What is the difference between injecting service with public and private.I see most of examples use private keyword in angular component. Would it have any implications of using public? e.g.
constructor(public carService: CarService) { }
vs.
constructor(private carService: CarService) { }
Generally speaking, services should be injected as private. You'd only mark them as public if you want to access the service directly from the template, which leans towards bad practice.
1. Public: All the properties and methods could be accessed everywhere if they are declared as public. 2. Private: The private declared properties and methods can be accessed only within the class definition itself.
It is about encapsulation, and when you have a field or method on your component that you want to encapsulate in it, making it clear that it shouldn't be accessed from anywhere else, then you should absolutely make it private : That's what private is for: It signals your intent that whatever you've put it on shouldn't ...
In addition to the prior answer ... anything marked as private cannot be accessed by the component's template either. (Private members can be accessed when using JIT, such as at development time, but not when using AOT, such as for production.)
So in your template, you could only do *ngIf='carService.isValid'
if the injected service was marked as public
.
But actually, best practice is to wrap any service properties/methods in a component property/method anyway and have the template bind to/call the component's property or method.
Something like this:
get isValid(): boolean { return this.carService.isValid; }
And then access it like this: *ngIf='isValid'
The answer is pretty simple: you have to create private variables when you don't need to use them outside of current class/component, otherwise, you should create public variables.
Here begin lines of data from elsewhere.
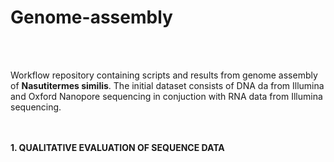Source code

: # Genome-assembly
<br />
<br />

Workflow repository containing scripts and results from genome assembly of **Nasutitermes similis**. 
The initial dataset consists of DNA da from Illumina and Oxford Nanopore sequencing in conjuction with RNA data from Illumina sequencing.
<br />
<br />
<br />

**1. QUALITATIVE EVALUATION OF SEQUENCE DATA**
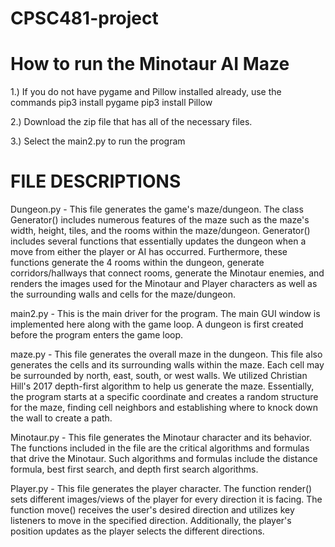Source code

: # CPSC481-project
# How to run the Minotaur AI Maze

1.) If you do not have pygame and Pillow installed already, use the commands
       pip3 install pygame
       pip3 install Pillow  
       
2.) Download the zip file that has all of the necessary files.   

3.) Select the main2.py to run the program


# FILE DESCRIPTIONS
Dungeon.py
       - This file generates the game's maze/dungeon. The class Generator() includes numerous features of the maze such as the maze's width, height, tiles, and the rooms within the maze/dungeon. Generator() includes several functions that essentially updates the dungeon when a move from either the player or AI has occurred. Furthermore, these functions generate the 4 rooms within the dungeon, generate corridors/hallways that connect rooms, generate the Minotaur enemies, and renders the images used for the Minotaur and Player characters as well as the surrounding walls and cells for the maze/dungeon. 
       
main2.py
       - This is the main driver for the program. The main GUI window is implemented here along with the game loop. A dungeon is first created before the program enters the game loop.
       
maze.py
       - This file generates the overall maze in the dungeon. This file also generates the cells and its surrounding walls within the maze. Each cell may be surrounded by north, east, south, or west walls. We utilized Christian Hill's 2017 depth-first algorithm to help us generate the maze. Essentially, the program starts at a specific coordinate and creates a random structure for the maze, finding cell neighbors and establishing where to knock down the wall to create a path.
       
Minotaur.py
       - This file generates the Minotaur character and its behavior. The functions included in the file are the critical algorithms and formulas that drive the Minotaur. Such algorithms and formulas include the distance formula, best first search, and depth first search algorithms. 
       
Player.py
       - This file generates the player character. The function render() sets different images/views of the player for every direction it is facing. The function move() receives the user's desired direction and utilizes key listeners to move in the specified direction. Additionally, the player's position updates as the player selects the different directions.
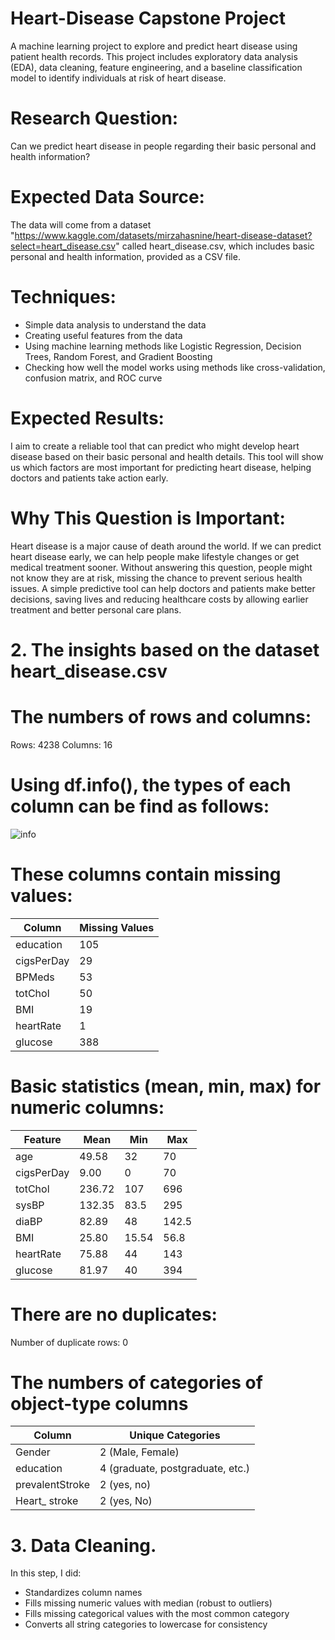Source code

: # Heart-Disease Capstone Project
A machine learning project to explore and predict heart disease using patient health records. This project includes exploratory data analysis (EDA), data cleaning, feature engineering, and a baseline classification model to identify individuals at risk of heart disease.


# Research Question:
Can we predict heart disease in people regarding their basic personal and health information?

# Expected Data Source:
The data will come from a dataset "https://www.kaggle.com/datasets/mirzahasnine/heart-disease-dataset?select=heart_disease.csv" called heart_disease.csv, which includes basic personal and health information, provided as a CSV file.

# Techniques:

- Simple data analysis to understand the data
- Creating useful features from the data
- Using machine learning methods like Logistic Regression, Decision Trees, Random Forest, and Gradient Boosting
- Checking how well the model works using methods like cross-validation, confusion matrix, and ROC curve

# Expected Results:
I aim to create a reliable tool that can predict who might develop heart disease based on their basic personal and health details. This tool will show us which factors are most important for predicting heart disease, helping doctors and patients take action early.

# Why This Question is Important:
Heart disease is a major cause of death around the world. If we can predict heart disease early, we can help people make lifestyle changes or get medical treatment sooner. Without answering this question, people might not know they are at risk, missing the chance to prevent serious health issues. 
A simple predictive tool can help doctors and patients make better decisions, saving lives and reducing healthcare costs by allowing earlier treatment and better personal care plans.

# 2. The insights based on the dataset heart_disease.csv

# The numbers of rows and columns:
Rows: 4238
Columns: 16

# Using df.info(), the types of each column can be find as follows: 

![info](https://github.com/user-attachments/assets/9655bb02-afb2-413b-b69c-39c0d478c386)


# These columns contain missing values:
| Column	    | Missing Values |
| ---------   | -------------- |
| education	  | 105 |
| cigsPerDay	| 29 |
| BPMeds	    | 53 |
| totChol	    | 50 |
| BMI		      | 19 |
| heartRate	  | 1 |
| glucose	    | 388 |

# Basic statistics (mean, min, max) for numeric columns:

| Feature	    | Mean	  | Min	  | Max |
| ---------   | ------- | ------|---- |
| age		      | 49.58	  | 32	  | 70 |
| cigsPerDay	| 9.00	  | 0	    | 70 |
| totChol	    | 236.72	| 107	  | 696 |
| sysBP		    | 132.35	| 83.5	| 295 |
| diaBP		    | 82.89	  | 48	  | 142.5 |
| BMI		      | 25.80	  | 15.54	| 56.8 |
| heartRate	  | 75.88	  | 44	  | 143 |
| glucose	    | 81.97	  | 40	  | 394 |

# There are no duplicates:
Number of duplicate rows: 0

# The numbers of categories of object-type columns

| Column		      | Unique Categories |
| -------------   | ----------------- |
| Gender	        | 2 		(Male, Female) |
| education		    | 4 (graduate, postgraduate, etc.) |
| prevalentStroke	| 2 (yes, no) |
| Heart_ stroke		| 2 (yes, No) |

# 3. Data Cleaning.

In this step, I did:
- Standardizes column names
- Fills missing numeric values with median (robust to outliers)
- Fills missing categorical values with the most common category
- Converts all string categories to lowercase for consistency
And one more thing: you can also use private variables and give access to them from outside via special functions called getters and setters. For example:
private _customValue: any; set customValue(newValue: any): void { this._customValue = newValue; } get customValue(): any { return this._customValue; }
Notice, that _customValue
is private, but you can set/get this value from outside the class via operations with customValue
:
classInstance.customValue = 'newValue'; console.log(classInstance.customValue);
Need to say, that set
and get
keywords before method names are not strongly needed, they are more for clarification.